César Miño

Personal information
- Full name: César Eduardo Miño Amarilla
- Date of birth: 31 May 2007 (age 19)
- Place of birth: Paraguay
- Position: Forward

Team information
- Current team: Club Guaraní
- Number: 18

Youth career
- 0000—2022: Club Guaraní

Senior career*
- Years: Team / Apps / (Gls)
- 2022–: Club Guaraní / 42 / (3)

International career
- 2023: Paraguay U17 / 9 / (3)

= César Miño =

Paraguayan footballer (born 2007)

César Eduardo Miño Amarilla (born 31 May 2007) is a Paraguayan professional footballer who plays for Club Guaraní.

== Club career ==
César Miño made his professional debut for Club Guaraní on the 4 July 2022, replacing Alan Pereira during a 2–0 Primera División Apertura loss to Olimpia. Whilst becoming a regular appearance on the bench during the following Torneo Clausura, he mainly played with the reserve team, where he proved to be a prolific goalscorer.

== International career ==
Miño has been an international player for the Paraguay national under-17 football team. He was part of the team that competed in the Sudamerican Championship, although he was a year younger than most of his teammates.

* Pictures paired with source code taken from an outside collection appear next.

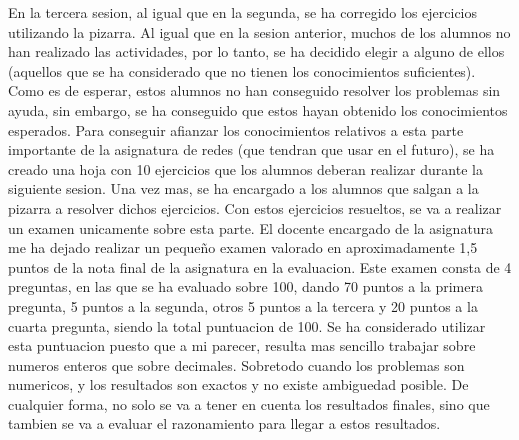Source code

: \documentclass[spanish,12pt, a4paper,twoside]{paper}
\begin{document}
En la tercera sesion, al igual que en la segunda, se ha corregido los ejercicios utilizando la pizarra. Al igual que en la sesion anterior, muchos de los alumnos no han realizado las actividades, por lo tanto, se ha decidido elegir a alguno de ellos (aquellos que se ha considerado que no tienen los conocimientos suficientes). Como es de esperar, estos alumnos no han conseguido resolver los problemas sin ayuda, sin embargo, se ha conseguido que estos hayan obtenido los conocimientos esperados. Para conseguir afianzar los conocimientos relativos a esta parte importante de la asignatura de redes (que tendran que usar en el futuro), se ha creado una hoja con 10 ejercicios que los alumnos deberan realizar durante la siguiente sesion. Una vez mas, se ha encargado a los alumnos que salgan a la pizarra a resolver dichos ejercicios. Con estos ejercicios resueltos, se va a realizar un examen unicamente sobre esta parte.
\justify
El docente encargado de la asignatura me ha dejado realizar un pequeño examen valorado en aproximadamente 1,5 puntos de la nota final de la asignatura en la evaluacion. Este examen consta de 4 preguntas, en las que se ha evaluado sobre 100, dando 70 puntos a la primera pregunta, 5 puntos a la segunda, otros 5 puntos a la tercera y 20 puntos a la cuarta pregunta, siendo la total puntuacion de 100. Se ha considerado utilizar esta puntuacion puesto que a mi parecer, resulta mas sencillo trabajar sobre numeros enteros que sobre decimales. Sobretodo cuando los problemas son numericos, y los resultados son exactos y no existe ambiguedad posible. De cualquier forma, no solo se va a tener en cuenta los resultados finales, sino que tambien se va a evaluar el razonamiento para llegar a estos resultados. 
\end{document}
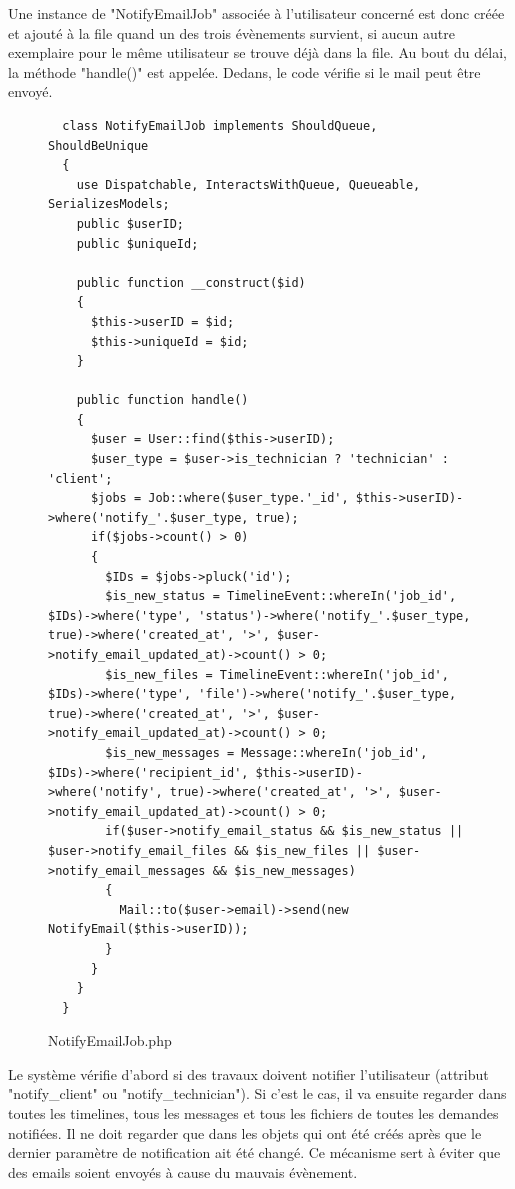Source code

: \documentclass[
    iai, %
    eai, %
]{heig-tb}
\begin{document}
\newpage
Une instance de "NotifyEmailJob" associée à l'utilisateur concerné est donc créée et ajouté à la file quand un des trois évènements survient, si aucun autre exemplaire pour le même utilisateur se trouve déjà dans la file. Au bout du délai, la méthode "handle()" est appelée. Dedans, le code vérifie si le mail peut être envoyé.

\begin{figure}[h]
  \begin{verbatim}
  class NotifyEmailJob implements ShouldQueue, ShouldBeUnique
  {
    use Dispatchable, InteractsWithQueue, Queueable, SerializesModels;
    public $userID;
    public $uniqueId;

    public function __construct($id)
    {
      $this->userID = $id;
      $this->uniqueId = $id;
    }

    public function handle()
    {
      $user = User::find($this->userID);
      $user_type = $user->is_technician ? 'technician' : 'client';
      $jobs = Job::where($user_type.'_id', $this->userID)->where('notify_'.$user_type, true);
      if($jobs->count() > 0)
      {
        $IDs = $jobs->pluck('id');
        $is_new_status = TimelineEvent::whereIn('job_id', $IDs)->where('type', 'status')->where('notify_'.$user_type, true)->where('created_at', '>', $user->notify_email_updated_at)->count() > 0;
        $is_new_files = TimelineEvent::whereIn('job_id', $IDs)->where('type', 'file')->where('notify_'.$user_type, true)->where('created_at', '>', $user->notify_email_updated_at)->count() > 0;
        $is_new_messages = Message::whereIn('job_id', $IDs)->where('recipient_id', $this->userID)->where('notify', true)->where('created_at', '>', $user->notify_email_updated_at)->count() > 0;
        if($user->notify_email_status && $is_new_status || $user->notify_email_files && $is_new_files || $user->notify_email_messages && $is_new_messages)
        {
          Mail::to($user->email)->send(new NotifyEmail($this->userID));
        }
      }
    }
  }
  \end{verbatim}
  \caption{NotifyEmailJob.php}
\end{figure}

Le système vérifie d'abord si des travaux doivent notifier l'utilisateur (attribut "notify\_client" ou "notify\_technician"). Si c'est le cas, il va ensuite regarder dans toutes les timelines, tous les messages et tous les fichiers de toutes les demandes notifiées. Il ne doit regarder que dans les objets qui ont été créés après que le dernier paramètre de notification ait été changé.
Ce mécanisme sert à éviter que des emails soient envoyés à cause du mauvais évènement.
\end{document}

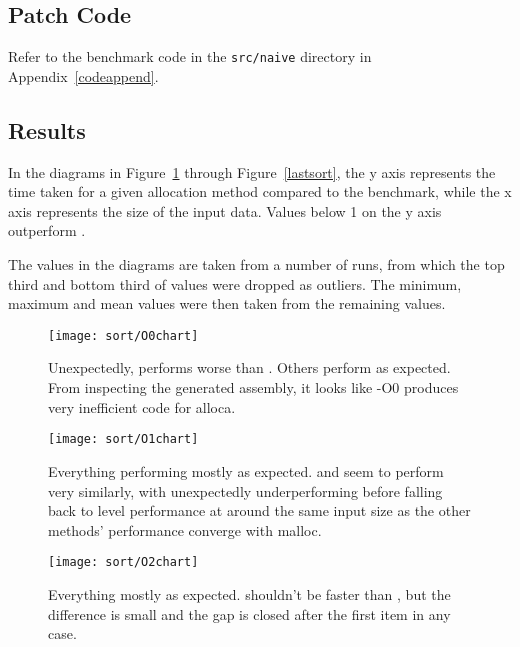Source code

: \subsection{Patch Code}

Refer to the benchmark code in the \texttt{src/naive} directory in Appendix~\ref{codeappend}.

\subsection{Results}

In the diagrams in Figure~\ref{firstsort} through Figure~\ref{lastsort}, the y axis represents the time taken for a given allocation method compared to the  benchmark, while the x axis represents the size of the input data. Values below 1 on the y axis outperform \malloc{}.

The values in the diagrams are taken from a number of runs, from which the top third and bottom third of values were dropped as outliers. The minimum, maximum and mean values were then taken from the remaining values.

\begin{figure}[ph]
	\centering
	\texttt{[image: sort/O0chart]}
	\caption{Unexpectedly,  performs worse than . Others perform as expected. From inspecting the generated assembly, it looks like -O0 produces very inefficient code for alloca.}\label{firstsort}
\end{figure}

\begin{figure}[ph]
	\centering
	\texttt{[image: sort/O1chart]}
	\caption{Everything performing mostly as expected.  and  seem to perform very similarly, with  unexpectedly underperforming  before falling back to  level performance at around the same input size as the other methods' performance converge with malloc.}
\end{figure}

\begin{figure}[ph]
	\centering
	\texttt{[image: sort/O2chart]}
	\caption{Everything mostly as expected.  shouldn't be faster than , but the difference is small and the gap is closed after the first item in any case.}
\end{figure}

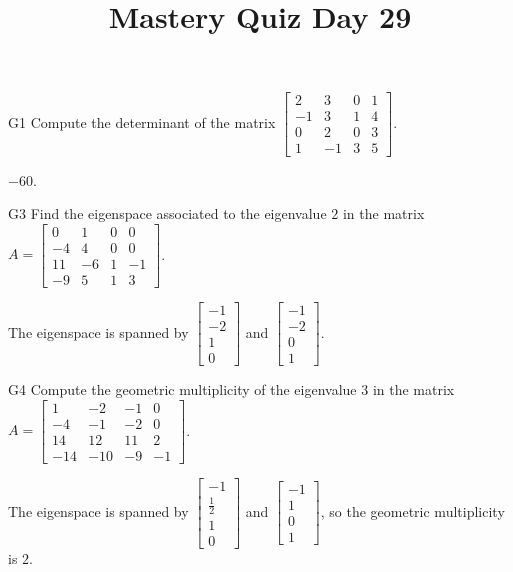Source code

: \documentclass{sbgLAquiz}
\title{Mastery Quiz Day 29 }
\begin{document}
\begin{problem}{G1}
Compute the determinant of the matrix $\begin{bmatrix} 2 & 3 & 0 & 1 \\ -1 & 3 & 1 & 4 \\ 0 & 2 & 0 & 3 \\ 1 & -1 & 3 & 5 \end{bmatrix}$.
\end{problem}
\begin{solution}
$-60$.
\end{solution}

\begin{problem}{G3}
Find the eigenspace associated to the eigenvalue $2$ in the matrix $A=\begin{bmatrix} 0 & 1 & 0 & 0 \\ -4 & 4 & 0 & 0 \\ 11 & -6 & 1 & -1 \\ -9 & 5 & 1 & 3 \end{bmatrix}$.
\end{problem}
\begin{solution}
The eigenspace is spanned by $\begin{bmatrix} -1 \\ -2 \\ 1 \\ 0 \end{bmatrix}$ and $\begin{bmatrix} -1 \\ -2 \\ 0 \\ 1 \end{bmatrix}$.
\end{solution}

\begin{extract}\newpage\end{extract}
\begin{problem}{G4}
Compute the geometric multiplicity of the eigenvalue $3$ in the matrix $A=\begin{bmatrix}1 & -2 & -1 & 0 \\ -4 & -1 & -2 & 0 \\ 14 & 12 & 11 & 2 \\ -14 & -10 & -9 & -1\end{bmatrix}$.
\end{problem}
\begin{solution}
The eigenspace is spanned by $\begin{bmatrix} -1 \\ \frac{1}{2} \\ 1 \\ 0 \end{bmatrix}$ and  $\begin{bmatrix} -1 \\ 1 \\ 0 \\ 1 \end{bmatrix}$, so the geometric multiplicity is $2$.
\end{solution}
\end{document}
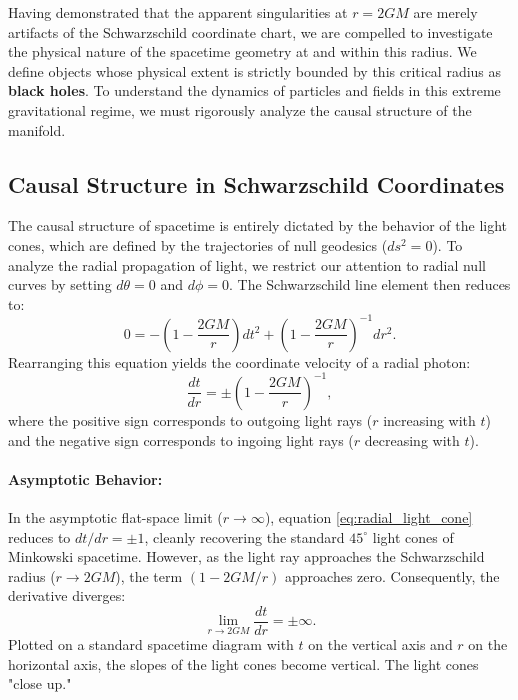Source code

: \documentclass[11pt, a4paper]{report}
\begin{document}
Having demonstrated that the apparent singularities at $r = 2GM$ are merely artifacts of the Schwarzschild coordinate chart, we are compelled to investigate the physical nature of the spacetime geometry at and within this radius. We define objects whose physical extent is strictly bounded by this critical radius as \textbf{black holes}. To understand the dynamics of particles and fields in this extreme gravitational regime, we must rigorously analyze the causal structure of the manifold.

\subsection{Causal Structure in Schwarzschild Coordinates}

The causal structure of spacetime is entirely dictated by the behavior of the light cones, which are defined by the trajectories of null geodesics ($ds^{2} = 0$). To analyze the radial propagation of light, we restrict our attention to radial null curves by setting $d\theta = 0$ and $d\phi = 0$. The Schwarzschild line element then reduces to:
\begin{equation}
0 = -\left(1-\frac{2GM}{r}\right)dt^{2} + \left(1-\frac{2GM}{r}\right)^{-1}dr^{2}.
\end{equation}
Rearranging this equation yields the coordinate velocity of a radial photon:
\begin{equation}
\label{eq:radial_light_cone}
\frac{dt}{dr} = \pm \left( 1 - \frac{2GM}{r} \right)^{-1},
\end{equation}
where the positive sign corresponds to outgoing light rays ($r$ increasing with $t$) and the negative sign corresponds to ingoing light rays ($r$ decreasing with $t$).

\paragraph{Asymptotic Behavior:} 
In the asymptotic flat-space limit ($r \to \infty$), equation \eqref{eq:radial_light_cone} reduces to $dt/dr = \pm 1$, cleanly recovering the standard $45^{\circ}$ light cones of Minkowski spacetime. However, as the light ray approaches the Schwarzschild radius ($r \to 2GM$), the term $(1 - 2GM/r)$ approaches zero. Consequently, the derivative diverges:
\begin{equation}
\lim_{r \to 2GM} \frac{dt}{dr} = \pm \infty.
\end{equation}
Plotted on a standard spacetime diagram with $t$ on the vertical axis and $r$ on the horizontal axis, the slopes of the light cones become vertical. The light cones "close up." 
\end{document}
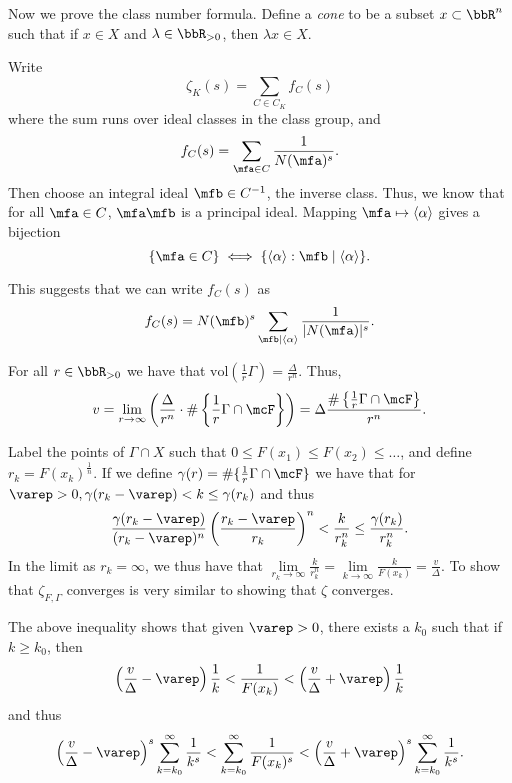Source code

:\documentclass[a4paper, 12pt,oneside,openany]{book}
\begin{document}
Now we prove the class number formula. Define a \emph{cone} to be a subset $x \subset \bbR^n$ such that if $x\in X$ and $\lambda \in \bbR_{>0}$, then $\lambda x \in X$.


 Write $$\zeta_K(s)=\sum\limits_{C \in C_K} f_C(s)$$ where the sum runs over ideal classes in the class group, and $$f_C(s) = \sum\limits_{\mfa \in C} \frac{1}{N(\mfa)^s}.$$ Then choose an integral ideal $\mfb \in C^{-1}$, the inverse class. Thus, we know that for all $\mfa \in C$, $\mfa\mfb$ is a principal ideal. Mapping $\mfa \mapsto \langle \alpha \rangle$ gives a bijection $$\{\mfa \in C\} \iff \{\langle \alpha \rangle:  \mfb \mid \langle \alpha \rangle\}.$$

This suggests that we can write $f_C(s)$ as $$f_C(s) = N(\mfb)^s \sum\limits_{\mfb \mid \langle \alpha \rangle} \frac{1}{|N(\mfa)|^s}.$$ 

For all $r \in \bbR_{>0}$ we have that $\text{vol}(\frac{1}{r}\Gamma)=\frac{\Delta}{r^n}.$ Thus, 
$$v=\lim\limits_{r\to\infty} \left(\frac{\Delta}{r^n} \cdot \#\left\{\frac{1}{r}\Gamma \cap \mcF\right\}\right)= \Delta \frac{\#\left\{\frac{1}{r}\Gamma \cap \mcF\right\}}{r^n}.$$

Label the points of $\Gamma \cap X$ such that $0\leq F(x_1) \leq F(x_2) \leq \dots$, and define $r_k = F(x_k)^{\frac{1}{n}}$. If we define $\gamma(r)=\#\{\frac{1}{r}\Gamma \cap \mcF\}$ we have that for $\varep > 0, \gamma(r_k-\varep)<k\leq \gamma(r_k)$ and thus $$\frac{\gamma(r_k-\varep)}{(r_k-\varep)^n}\left(\frac{r_k-\varep}{r_k}\right)^n<\frac{k}{r^n_k}\leq \frac{\gamma(r_k)}{r^n_k}.$$ In the limit as $r_k=\infty$, we thus have that $\lim\limits_{r_k\to\infty}\frac{k}{r^n_k}=\lim\limits_{k\to\infty}\frac{k}{F(x_k)}=\frac{v}{\Delta}$. To show that $\zeta_{F, \Gamma}$ converges is very similar to showing that $\zeta$ converges. 

The above inequality shows that given $\varep>0$, there exists a $k_0$ such that if $k\geq k_0$, then $$\left(\frac{v}{\Delta}-\varep\right)\frac{1}{k}<\frac{1}{F(x_k)}<\left(\frac{v}{\Delta}+\varep\right)\frac{1}{k}$$ and thus $$\left(\frac{v}{\Delta}-\varep\right)^s \sum\limits_{k=k_0}^\infty \frac{1}{k^s}< \sum\limits_{k=k_0}^\infty \frac{1}{F(x_k)^s}<\left(\frac{v}{\Delta}+\varep\right)^s \sum\limits_{k=k_0}^\infty\frac{1}{k^s}.$$
\end{document}
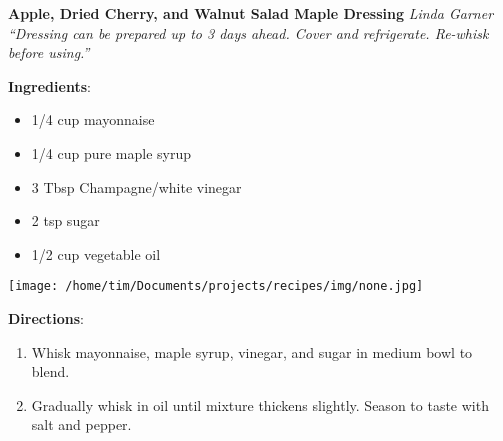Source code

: \documentclass[11pt, twoside, openany]{book}
\begin{document}
\noindent\begin{minipage}[t]{\linewidth}%
{\Large\textbf{Apple, Dried Cherry, and Walnut Salad Maple Dressing}} \label{apple,-dried-cherry,-and-walnut-salad-maple-dressing}\hfill\textit{Linda Garner}\\
\textit{``Dressing can be prepared up to 3 days ahead. Cover and refrigerate. Re-whisk before using.''}\\
\noindent\begin{minipage}[t]{0.78\linewidth}%
\textbf{Ingredients}:\vspace{-3mm}
\begin{multicols}{2}
\begin{itemize}\setlength\itemsep{-1mm}
\item 1/4 cup mayonnaise
\item 1/4 cup pure maple syrup
\item 3 Tbsp Champagne/white vinegar
\item 2 tsp sugar
\item 1/2 cup vegetable oil
\end{itemize}
\end{multicols}
\end{minipage}
\noindent\begin{minipage}[t]{0.18\linewidth}
\centering \strut\vspace*{-\baselineskip}\newline
\texttt{[image: /home/tim/Documents/projects/recipes/img/none.jpg]}\\
\end{minipage}\vspace{3mm}
\textbf{Directions}:
\vspace{-3mm}\begin{enumerate}\setlength\itemsep{-1mm}
\item Whisk mayonnaise, maple syrup, vinegar, and sugar in medium bowl to blend.
\item Gradually whisk in oil until mixture thickens slightly. Season to taste with salt and pepper.
\end{enumerate}
\end{minipage}\vspace{8mm}
\end{document}
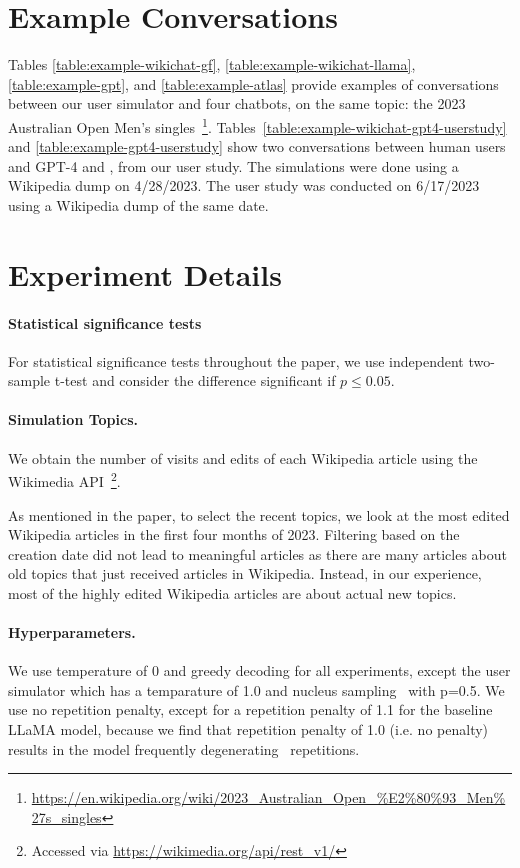 \section{Example Conversations}
\label{sec:example-dialogs}
Tables \ref{table:example-wikichat-gf}, \ref{table:example-wikichat-llama}, \ref{table:example-gpt}, and \ref{table:example-atlas} provide examples of conversations between our user simulator and four chatbots, on the same topic: the 2023 Australian Open Men's singles~\footnote{\url{https://en.wikipedia.org/wiki/2023_Australian_Open_\%E2\%80\%93_Men\%27s_singles}}.
Tables~\ref{table:example-wikichat-gpt4-userstudy} and \ref{table:example-gpt4-userstudy} show two conversations between human users and GPT-4 and \systemgf, from our user study.
The simulations were done using a Wikipedia dump on 4/28/2023.
The user study was conducted on 6/17/2023 using a Wikipedia dump of the same date.




\section{Experiment Details}

\paragraph{Statistical significance tests}
For statistical significance tests throughout the paper, we use independent two-sample t-test and consider the difference significant if $p \leq 0.05$.

\paragraph{Simulation Topics.}
We obtain the number of visits and edits of each Wikipedia article using the Wikimedia API~\footnote{Accessed via \url{https://wikimedia.org/api/rest_v1/}}.

As mentioned in the paper, to select the recent topics, we look at the most edited Wikipedia
articles in the first four months of 2023.
Filtering based on the creation date did not lead to meaningful articles as there are many articles about old topics that just received articles in Wikipedia. Instead, in our experience, most of the highly edited Wikipedia articles are about actual new topics.

\paragraph{Hyperparameters.}
\label{appendix:hyperparameters}
We use temperature of 0 and greedy decoding for all experiments, except the user simulator which has a temparature of 1.0 and nucleus sampling~\cite{degeneration2019} with p=0.5.
We use no repetition penalty, except for a repetition penalty of 1.1 for the baseline LLaMA model, because we find that repetition penalty of 1.0 (i.e. no penalty) results in the model frequently degenerating~\cite{degeneration2019} repetitions.

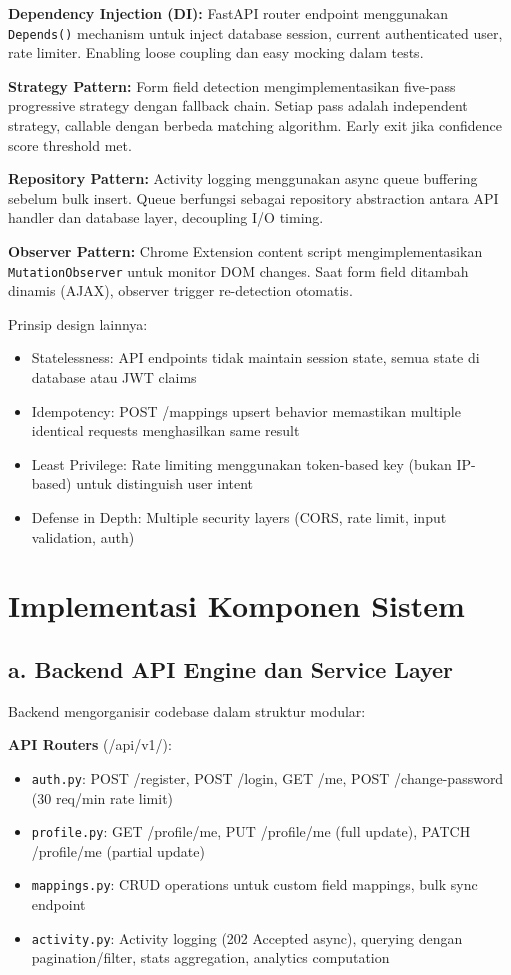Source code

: \documentclass[12pt,a4paper]{article}
\begin{document}
\textbf{Dependency Injection (DI):} FastAPI router endpoint menggunakan \texttt{Depends()} mechanism untuk inject database session, current authenticated user, rate limiter. Enabling loose coupling dan easy mocking dalam tests.

\textbf{Strategy Pattern:} Form field detection mengimplementasikan five-pass progressive strategy dengan fallback chain. Setiap pass adalah independent strategy, callable dengan berbeda matching algorithm. Early exit jika confidence score threshold met.

\textbf{Repository Pattern:} Activity logging menggunakan async queue buffering sebelum bulk insert. Queue berfungsi sebagai repository abstraction antara API handler dan database layer, decoupling I/O timing.

\textbf{Observer Pattern:} Chrome Extension content script mengimplementasikan \texttt{MutationObserver} untuk monitor DOM changes. Saat form field ditambah dinamis (AJAX), observer trigger re-detection otomatis.

Prinsip design lainnya:
\begin{itemize}
  \item Statelessness: API endpoints tidak maintain session state, semua state di database atau JWT claims
  \item Idempotency: POST /mappings upsert behavior memastikan multiple identical requests menghasilkan same result
  \item Least Privilege: Rate limiting menggunakan token-based key (bukan IP-based) untuk distinguish user intent
  \item Defense in Depth: Multiple security layers (CORS, rate limit, input validation, auth)
\end{itemize}

\newpage

\section{Implementasi Komponen Sistem}

\subsection*{a. Backend API Engine dan Service Layer}

Backend mengorganisir codebase dalam struktur modular:

\textbf{API Routers} (/api/v1/):
\begin{itemize}
  \item \texttt{auth.py}: POST /register, POST /login, GET /me, POST /change-password (30 req/min rate limit)
  \item \texttt{profile.py}: GET /profile/me, PUT /profile/me (full update), PATCH /profile/me (partial update)
  \item \texttt{mappings.py}: CRUD operations untuk custom field mappings, bulk sync endpoint
  \item \texttt{activity.py}: Activity logging (202 Accepted async), querying dengan pagination/filter, stats aggregation, analytics computation
\end{itemize}
\end{document}
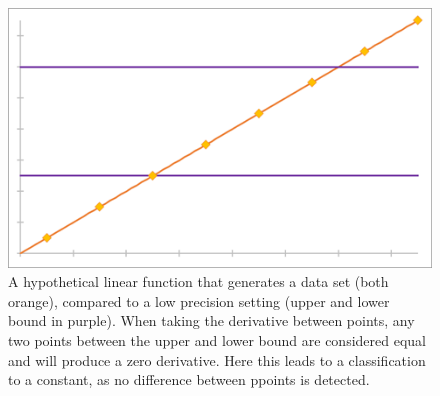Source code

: \documentclass[main.tex]{subfiles}
\begin{document}
    \begin{figure}[h]
      \centering
      \includegraphics[width=0.6\linewidth]{figures/lowPrec}
      \caption{A hypothetical linear function that generates a data set (both orange), compared to a low precision setting (upper and lower bound in purple). When taking the derivative between points, any two points between the upper and lower bound are considered equal and will produce a zero derivative. Here this leads to a classification to a constant, as no difference between ppoints is detected.}
      \label{fig:lowPrec}
    \end{figure}
  
  
\end{document}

In his debut in the tournament, he played the last 10 minutes of the first match against Venezuela, which ended in a 1–1 draw. In the second match, he started against Peru and stood out by scoring two goals, securing a 2–0 victory. The team advanced to the final hexagonal with two draws and two victories, but failed to qualify for the FIFA U-17 World Cup.